#### WHAT TO PRODUCE
Every line below that contains "zatim" is to be copied.

#### SOURCE MATERIAL
*** Block opens ***

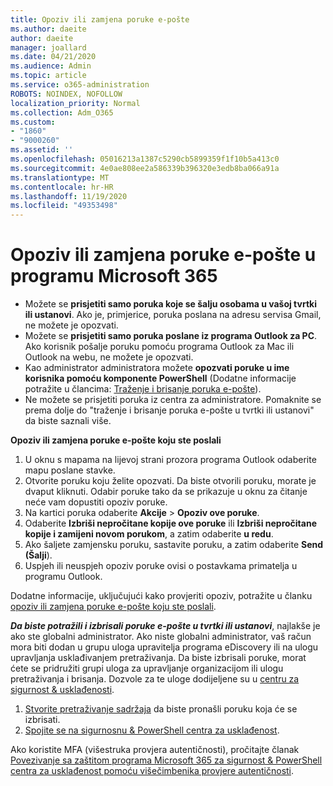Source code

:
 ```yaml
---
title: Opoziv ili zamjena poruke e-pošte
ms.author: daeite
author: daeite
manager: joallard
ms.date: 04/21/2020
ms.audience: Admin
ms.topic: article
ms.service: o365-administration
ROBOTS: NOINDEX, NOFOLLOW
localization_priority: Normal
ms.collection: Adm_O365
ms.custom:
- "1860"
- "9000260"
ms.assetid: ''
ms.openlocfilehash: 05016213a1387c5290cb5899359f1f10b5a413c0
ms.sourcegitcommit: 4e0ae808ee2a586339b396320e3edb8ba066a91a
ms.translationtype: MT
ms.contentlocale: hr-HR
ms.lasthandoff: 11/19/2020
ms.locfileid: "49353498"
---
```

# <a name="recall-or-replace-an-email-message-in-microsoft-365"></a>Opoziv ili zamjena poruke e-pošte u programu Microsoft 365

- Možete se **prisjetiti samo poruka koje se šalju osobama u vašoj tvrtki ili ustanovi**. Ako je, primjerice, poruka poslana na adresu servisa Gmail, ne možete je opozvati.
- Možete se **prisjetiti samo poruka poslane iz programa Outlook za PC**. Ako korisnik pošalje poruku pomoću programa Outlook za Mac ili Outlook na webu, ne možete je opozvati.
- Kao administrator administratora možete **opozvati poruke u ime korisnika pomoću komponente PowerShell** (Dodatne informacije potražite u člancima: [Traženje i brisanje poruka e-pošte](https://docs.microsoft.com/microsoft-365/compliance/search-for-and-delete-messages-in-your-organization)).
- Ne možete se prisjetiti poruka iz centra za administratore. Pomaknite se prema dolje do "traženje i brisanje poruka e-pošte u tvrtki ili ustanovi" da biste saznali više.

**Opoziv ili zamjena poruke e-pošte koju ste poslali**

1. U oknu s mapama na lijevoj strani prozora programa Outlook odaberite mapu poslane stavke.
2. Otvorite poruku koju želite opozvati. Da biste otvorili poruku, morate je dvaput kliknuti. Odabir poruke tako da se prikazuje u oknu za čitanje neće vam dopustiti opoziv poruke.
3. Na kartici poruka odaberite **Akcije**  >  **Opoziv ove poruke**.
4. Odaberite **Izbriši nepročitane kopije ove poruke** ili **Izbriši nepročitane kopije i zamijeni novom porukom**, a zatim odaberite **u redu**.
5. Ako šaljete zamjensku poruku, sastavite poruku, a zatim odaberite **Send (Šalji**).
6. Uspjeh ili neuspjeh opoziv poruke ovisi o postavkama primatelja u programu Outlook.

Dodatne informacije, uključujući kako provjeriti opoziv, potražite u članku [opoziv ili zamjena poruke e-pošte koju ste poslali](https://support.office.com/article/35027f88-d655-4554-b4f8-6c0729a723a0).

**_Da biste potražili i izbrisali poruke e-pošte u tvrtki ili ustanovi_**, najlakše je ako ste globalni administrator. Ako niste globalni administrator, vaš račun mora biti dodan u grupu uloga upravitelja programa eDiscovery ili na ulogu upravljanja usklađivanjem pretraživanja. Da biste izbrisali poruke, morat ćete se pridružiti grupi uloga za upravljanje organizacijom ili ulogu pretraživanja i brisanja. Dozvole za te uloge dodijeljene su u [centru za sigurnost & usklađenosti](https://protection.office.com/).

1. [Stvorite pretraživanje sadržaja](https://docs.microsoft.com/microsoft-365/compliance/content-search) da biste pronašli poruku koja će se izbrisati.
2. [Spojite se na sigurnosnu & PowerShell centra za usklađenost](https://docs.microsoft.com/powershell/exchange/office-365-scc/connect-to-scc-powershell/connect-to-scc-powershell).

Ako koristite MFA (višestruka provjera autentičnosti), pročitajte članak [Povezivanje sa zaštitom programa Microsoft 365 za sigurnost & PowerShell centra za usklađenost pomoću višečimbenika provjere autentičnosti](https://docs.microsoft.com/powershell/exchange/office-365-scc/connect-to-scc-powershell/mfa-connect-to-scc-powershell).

*** Block closes ***

#### ANSWER BOX
4. Odaberite **Izbriši nepročitane kopije ove poruke** ili **Izbriši nepročitane kopije i zamijeni novom porukom**, a zatim odaberite **u redu**.
5. Ako šaljete zamjensku poruku, sastavite poruku, a zatim odaberite **Send (Šalji**).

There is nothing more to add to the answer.